Jafar Kashif or Jafar Muhammadzadeh (1894, Mamagan – 1946 or 1947, Tabriz or Tehran) — Azerbaijani poet. He was a participant in the 21 Azer movement and a member of the Board of the Azerbaijani Society of Poets and Writers. After the fall of the National Government of Azerbaijan, he was killed by the Shah's forces.

== Life ==
Jafar Muhammadzadeh was born in 1893 in the town of Mamaghan.

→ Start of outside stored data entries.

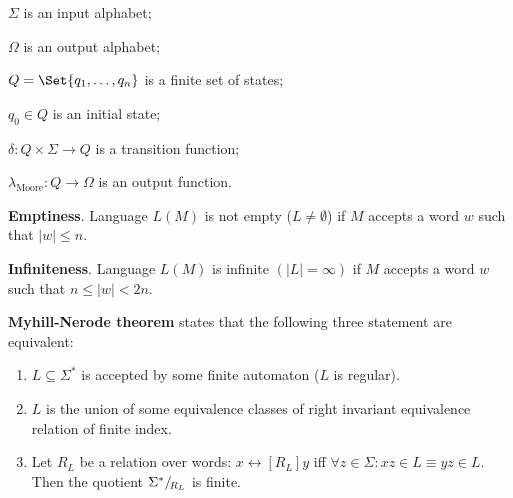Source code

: \documentclass[a4paper,10pt]{article}
\begin{document}
\begin{terms}
\begin{minipage}{\linewidth}
    \begin{terms}
        \item $\Sigma$ is an input alphabet;

        \item $\Omega$ is an output alphabet;

        \item $Q = \Set{q_1, \dots, q_n}$ is a finite set of states;

        \item $q_0 \in Q$ is an initial state;

        \item $\delta \colon Q \times \Sigma \to Q$ is a transition function;

        \item $\lambda_\text{Moore} \colon Q \to \Omega$ is an output function.
    \end{terms}

    \end{minipage}

    \item \textbf{Emptiness}.
    Language $L(M)$ is not empty ($L \neq \emptyset$) if $M$ accepts a word $w$ such that $|w| \leq n$.

    \item \textbf{Infiniteness}.
    Language $L(M)$ is infinite $(|L| = \infty)$ if $M$ accepts a word $w$ such that $n \leq |w| < 2n$.

    \item \textbf{Myhill-Nerode theorem} states that the following three statement are equivalent:

    \begin{enumerate}
        \item $L \subseteq \Sigma^*$ is accepted by some finite automaton ($L$ is regular).

        \item $L$ is the union of some equivalence classes of right invariant equivalence relation of finite index.

        \item Let $R_L$ be a relation over words: $x \rel[R_L] y$ iff $\forall z \in \Sigma : xz \in L \equiv yz \in L$.
        Then the quotient $\quotient[R_L]{\Sigma^*}$ is finite.
    \end{enumerate}


\end{terms}
\end{document}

He lived in Tbilisi for a long time and published his poems in the press. In 1938, he was exiled to Iran.

In 1945, he joined the 21 Azer movement. On November 20, the Azerbaijani People's Congress began its activities at the Ark Theater in Tabriz. Jafar Kashif also participated as a delegate in the Azerbaijani People's Congress. He became known for his poems such as "To the Fairy of Freedom," "Leave Off," and others, which were published in the press. After the establishment of the National Government of Azerbaijan, he became a member of the Board of the Azerbaijani Society of Poets and Writers.

On December 5, 1946, the Shah's forces attacking in the direction of Miyaneh were stopped by the fedais led by Ghulam Yahya. People from various regions of Azerbaijan were appealing to the National Government to arm themselves and fight against the Shah's forces. After that, under the leadership of Ja'far Pishevari, a Defense Committee was established. The committee's first action was to declare martial law in Tabriz and to form volunteer units called "Babak." In the first stage, these volunteer units had 600 members. After that, Pishevari once again appealed to the Soviet Union for military support. However, this request remained unanswered.

On December 11, 1946, the Azerbaijani Provincial Assembly, in order to prevent bloodshed, decided that the Qizilbash People's Forces and the fedai forces should not resist the Shah's forces and should leave the battlefields. From that day on, before the Iranian army entered major cities, bandit groups of landlords and plainclothes gendarmes began massacres in these cities. These groups were called "Iranian patriots" by Tehran radio. The main goal of these groups was to destroy the democrats and ensure the entry of the Shah's forces into the cities. Tabriz and other cities of Azerbaijan were subjected to plunder and massacres. The National Government of Azerbaijan collapsed. On December 14, 1946, the Iranian army, supported by the United States and Great Britain, entered Tabriz. After that, the massacres and looting continued. Thousands of people were arrested and exiled. During these massacres, members of the ADF, fedais, as well as well-known poets such as Ali Fitrat, Sadi Yuzbendi, and Mahammadbagir Niknam were killed. Jafar Kashif was also killed during these events. There are different opinions regarding his death. According to some authors, he was killed in 1946 at Nazmiyeh Square in Tabriz; according to others, he was killed in 1947 in Tehran. According to Ali Tudeh, a member of the Azerbaijani Writers' Union and founder of the Tabriz National Philharmonic, Jafar Kashif was killed in front of his house.